Monday marks a turning point for the legal sale of medical marijuana in Illinois as approved dispensaries await their first cannabis deliveries after state regulators gave growers the green light to start shipping late last week. Illinois' first marijuana sales are expected to begin Monday.
Illinois was the 20th state to legalize medical marijuana when, in August 2013, former Illinois Gov. Pat Quinn signed the Compassionate Use of Medical Cannabis Pilot Program Act. The bill went into effect Jan. 1, 2014, according to RT.
According to the Medical Cannabis Alliance of Illinois, seven dispensaries have received final approval from state regulators to sell medical marijuana. The care centers are located in Addison, Marion, Mundelein, Quincy, North Aurora, Schaumburg and Ottawa. Here's a list of the names of those centers and their locations.
As of Monday, retail locations in Addison, Canton, Marion, Mundelein and Quincy, confirmed inventory and ability to begin serving patients, according to the Chicago Tribune.
Twice a year, the Medical Cannabis Advisory Board reviews petitions from Illinois residents seeking approval of a medical condition to qualify for a Medical Cannabis Registry Identification Card, which patients are required to present when purchasing cannabis. The board reviews petitions from Jan. 1 to Jan. 31 and from July 1 to July 31, according to the MCAI. Per the National Organization for the Reform of Marijuana Law, here's a list of qualifying conditions for patients in Illinois seeking treatment via medicinal marijuana, though that list may be amended in time according to the MCAI.
"The MCAI strongly believes that every Illinois resident, who suffers from a painful or debilitating ailment, has the right to seek medical cannabis as an alternative treatment provided that with they obtain the approval of their physician," the MCAI said in a statement. "Illinois residents may petition the Illinois Department of Public Health to add new debilitating medical conditions to the current list of debilitating medical conditions that were set forth in the Compassionate Use of Medical Cannabis Pilot Program."

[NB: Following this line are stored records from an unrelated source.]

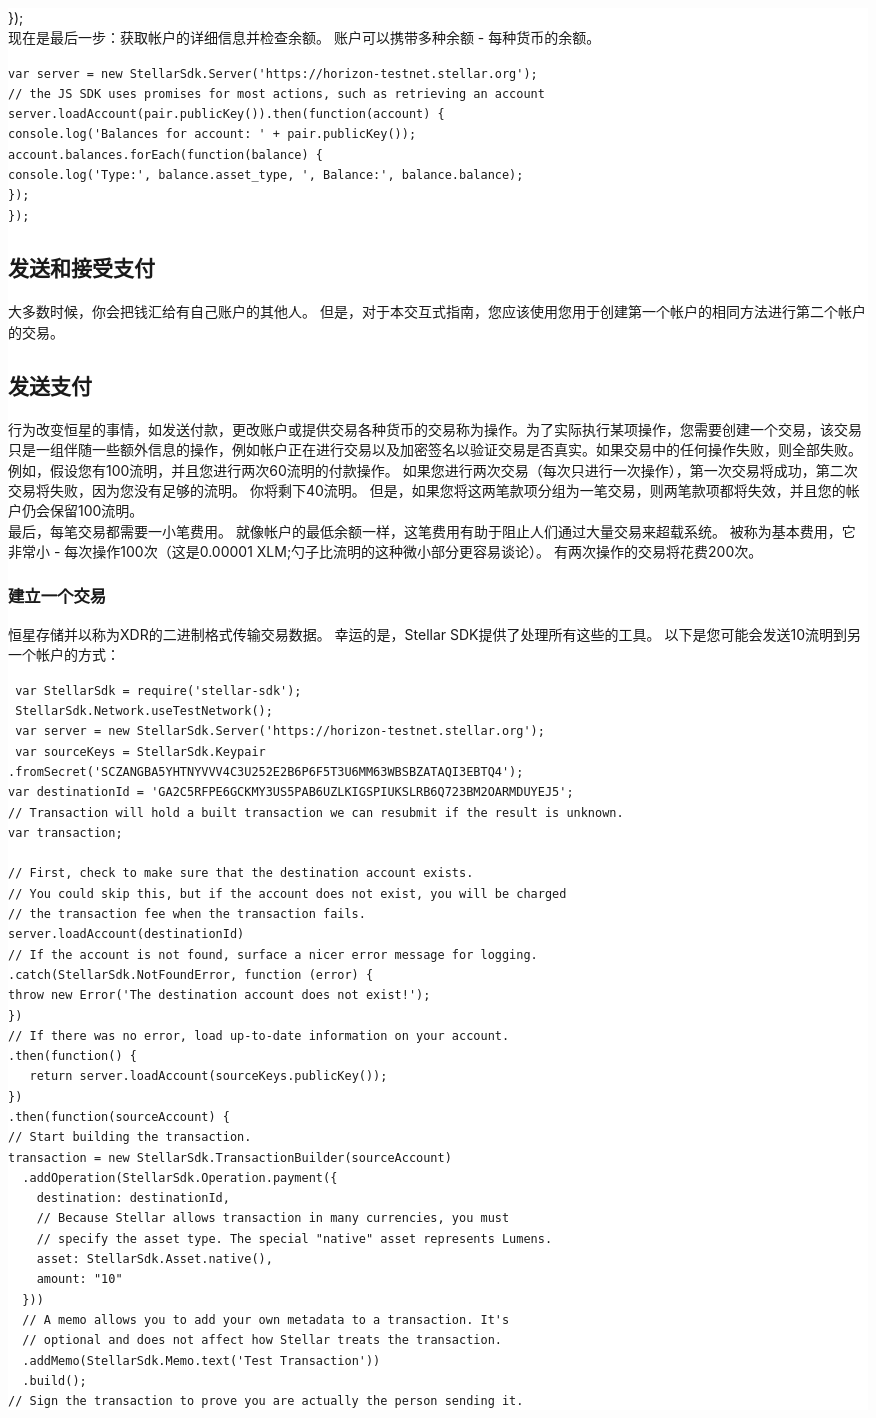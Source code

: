 });
<br>
现在是最后一步：获取帐户的详细信息并检查余额。 账户可以携带多种余额 - 每种货币的余额。<br>

    var server = new StellarSdk.Server('https://horizon-testnet.stellar.org');
    // the JS SDK uses promises for most actions, such as retrieving an account
    server.loadAccount(pair.publicKey()).then(function(account) {
    console.log('Balances for account: ' + pair.publicKey());
    account.balances.forEach(function(balance) {
    console.log('Type:', balance.asset_type, ', Balance:', balance.balance);
    });
    });



## 发送和接受支付

大多数时候，你会把钱汇给有自己账户的其他人。 但是，对于本交互式指南，您应该使用您用于创建第一个帐户的相同方法进行第二个帐户的交易。

## 发送支付
行为改变恒星的事情，如发送付款，更改账户或提供交易各种货币的交易称为操作。为了实际执行某项操作，您需要创建一个交易，该交易只是一组伴随一些额外信息的操作，例如帐户正在进行交易以及加密签名以验证交易是否真实。如果交易中的任何操作失败，则全部失败。 例如，假设您有100流明，并且您进行两次60流明的付款操作。 如果您进行两次交易（每次只进行一次操作），第一次交易将成功，第二次交易将失败，因为您没有足够的流明。 你将剩下40流明。 但是，如果您将这两笔款项分组为一笔交易，则两笔款项都将失效，并且您的帐户仍会保留100流明。<br>
最后，每笔交易都需要一小笔费用。 就像帐户的最低余额一样，这笔费用有助于阻止人们通过大量交易来超载系统。 被称为基本费用，它非常小 - 每次操作100次（这是0.00001 XLM;勺子比流明的这种微小部分更容易谈论）。 有两次操作的交易将花费200次。

### 建立一个交易
恒星存储并以称为XDR的二进制格式传输交易数据。 幸运的是，Stellar SDK提供了处理所有这些的工具。 以下是您可能会发送10流明到另一个帐户的方式：
            
     var StellarSdk = require('stellar-sdk');
     StellarSdk.Network.useTestNetwork();
     var server = new StellarSdk.Server('https://horizon-testnet.stellar.org');
     var sourceKeys = StellarSdk.Keypair
    .fromSecret('SCZANGBA5YHTNYVVV4C3U252E2B6P6F5T3U6MM63WBSBZATAQI3EBTQ4');
    var destinationId = 'GA2C5RFPE6GCKMY3US5PAB6UZLKIGSPIUKSLRB6Q723BM2OARMDUYEJ5';
    // Transaction will hold a built transaction we can resubmit if the result is unknown.
    var transaction;

    // First, check to make sure that the destination account exists.
    // You could skip this, but if the account does not exist, you will be charged
    // the transaction fee when the transaction fails.
    server.loadAccount(destinationId)
    // If the account is not found, surface a nicer error message for logging.
    .catch(StellarSdk.NotFoundError, function (error) {
    throw new Error('The destination account does not exist!');
    })
    // If there was no error, load up-to-date information on your account.
    .then(function() {
       return server.loadAccount(sourceKeys.publicKey());
    })
    .then(function(sourceAccount) {
    // Start building the transaction.
    transaction = new StellarSdk.TransactionBuilder(sourceAccount)
      .addOperation(StellarSdk.Operation.payment({
        destination: destinationId,
        // Because Stellar allows transaction in many currencies, you must
        // specify the asset type. The special "native" asset represents Lumens.
        asset: StellarSdk.Asset.native(),
        amount: "10"
      }))
      // A memo allows you to add your own metadata to a transaction. It's
      // optional and does not affect how Stellar treats the transaction.
      .addMemo(StellarSdk.Memo.text('Test Transaction'))
      .build();
    // Sign the transaction to prove you are actually the person sending it.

The MCAI offers guidance for patients looking to apply for an ID card and explains qualifying conditions and barriers to access, which can be stricter than in other states. According to the MCAI, as part of Illinois' Compassionate Use of Medical Cannabis Pilot Program, patients are required to undergo a background check, which is typical in those states where medical marijuana is legal, but Illinois is the only state where regulations require patients be fingerprinted.
Yet even so, MCAI says it has already helped hundreds of patients in Illinois successfully apply for ID cards. Per the Chicago Tribune, Illinois' first ID cards, which currently number about 3,300, were mailed on Oct. 30.
To date, 23 states and Washington, D.C., have legalized medical marijuana. Four of those states — Alaska, Colorado, Oregon and Washington — also legalized the recreational use of cannabis.